In the records below, find the line that contains "VITE_APPWRITE_DATABASE_ID=your_database_id" and the line that contains "Infinite scroll for", then retype exactly those two lines and every line between them.

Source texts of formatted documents
»»

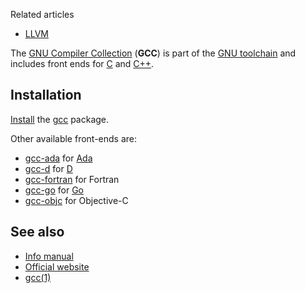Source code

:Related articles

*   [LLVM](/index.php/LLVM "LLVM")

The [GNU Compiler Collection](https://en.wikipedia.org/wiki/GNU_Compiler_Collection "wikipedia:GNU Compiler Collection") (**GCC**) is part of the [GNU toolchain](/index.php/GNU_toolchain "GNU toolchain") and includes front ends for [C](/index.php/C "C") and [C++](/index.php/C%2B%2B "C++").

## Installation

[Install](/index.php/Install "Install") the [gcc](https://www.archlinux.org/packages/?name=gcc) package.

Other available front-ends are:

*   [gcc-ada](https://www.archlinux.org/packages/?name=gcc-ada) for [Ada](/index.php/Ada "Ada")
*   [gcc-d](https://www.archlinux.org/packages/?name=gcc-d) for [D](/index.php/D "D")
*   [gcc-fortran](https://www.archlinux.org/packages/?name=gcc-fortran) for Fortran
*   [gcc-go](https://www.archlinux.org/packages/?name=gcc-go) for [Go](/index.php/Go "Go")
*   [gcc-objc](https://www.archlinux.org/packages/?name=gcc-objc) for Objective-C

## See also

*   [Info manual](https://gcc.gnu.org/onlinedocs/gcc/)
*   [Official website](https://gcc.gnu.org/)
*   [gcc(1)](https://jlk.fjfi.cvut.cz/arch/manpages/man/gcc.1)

««
»»

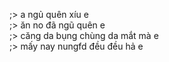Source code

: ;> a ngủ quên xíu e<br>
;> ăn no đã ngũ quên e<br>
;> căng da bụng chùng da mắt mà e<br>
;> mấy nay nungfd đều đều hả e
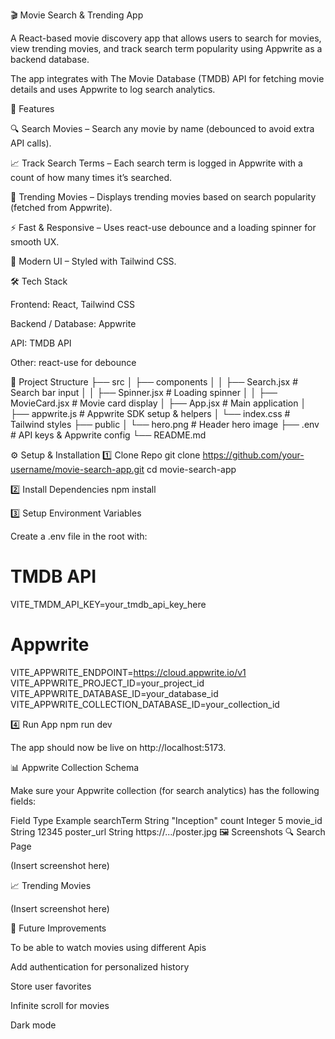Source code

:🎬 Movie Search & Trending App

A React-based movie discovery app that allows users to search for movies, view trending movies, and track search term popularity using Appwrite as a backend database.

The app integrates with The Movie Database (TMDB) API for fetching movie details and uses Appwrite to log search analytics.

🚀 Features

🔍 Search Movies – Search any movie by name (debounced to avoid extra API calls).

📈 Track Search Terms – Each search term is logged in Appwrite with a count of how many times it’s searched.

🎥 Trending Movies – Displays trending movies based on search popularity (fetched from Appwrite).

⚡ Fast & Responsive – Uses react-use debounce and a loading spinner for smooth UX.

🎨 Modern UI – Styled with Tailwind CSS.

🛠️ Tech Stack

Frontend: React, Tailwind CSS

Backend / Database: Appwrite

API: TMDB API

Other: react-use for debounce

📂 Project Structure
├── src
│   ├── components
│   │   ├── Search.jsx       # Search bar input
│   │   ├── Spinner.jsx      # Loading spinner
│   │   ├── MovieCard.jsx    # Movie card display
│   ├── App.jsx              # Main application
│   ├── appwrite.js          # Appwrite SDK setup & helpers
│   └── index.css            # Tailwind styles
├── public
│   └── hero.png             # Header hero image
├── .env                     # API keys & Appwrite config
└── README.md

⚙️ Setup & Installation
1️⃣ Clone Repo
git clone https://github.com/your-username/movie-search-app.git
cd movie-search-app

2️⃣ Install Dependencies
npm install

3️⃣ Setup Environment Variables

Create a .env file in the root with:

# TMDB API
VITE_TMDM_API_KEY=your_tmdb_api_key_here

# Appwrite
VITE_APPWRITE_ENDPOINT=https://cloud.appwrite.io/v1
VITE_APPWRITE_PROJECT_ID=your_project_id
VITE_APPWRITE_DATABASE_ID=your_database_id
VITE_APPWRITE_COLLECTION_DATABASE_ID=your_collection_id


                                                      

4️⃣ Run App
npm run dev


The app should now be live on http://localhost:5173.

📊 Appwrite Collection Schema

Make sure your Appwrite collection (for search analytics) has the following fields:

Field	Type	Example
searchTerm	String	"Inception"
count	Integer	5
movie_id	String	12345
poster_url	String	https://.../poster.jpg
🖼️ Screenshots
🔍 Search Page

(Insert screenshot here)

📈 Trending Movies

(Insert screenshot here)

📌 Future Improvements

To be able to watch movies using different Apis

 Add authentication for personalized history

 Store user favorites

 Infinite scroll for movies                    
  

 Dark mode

««

[Task answer]:
VITE_APPWRITE_DATABASE_ID=your_database_id
VITE_APPWRITE_COLLECTION_DATABASE_ID=your_collection_id


                                                      

4️⃣ Run App
npm run dev


The app should now be live on http://localhost:5173.

📊 Appwrite Collection Schema

Make sure your Appwrite collection (for search analytics) has the following fields:

Field	Type	Example
searchTerm	String	"Inception"
count	Integer	5
movie_id	String	12345
poster_url	String	https://.../poster.jpg
🖼️ Screenshots
🔍 Search Page

(Insert screenshot here)

📈 Trending Movies

(Insert screenshot here)

📌 Future Improvements

To be able to watch movies using different Apis

 Add authentication for personalized history

 Store user favorites

 Infinite scroll for movies                    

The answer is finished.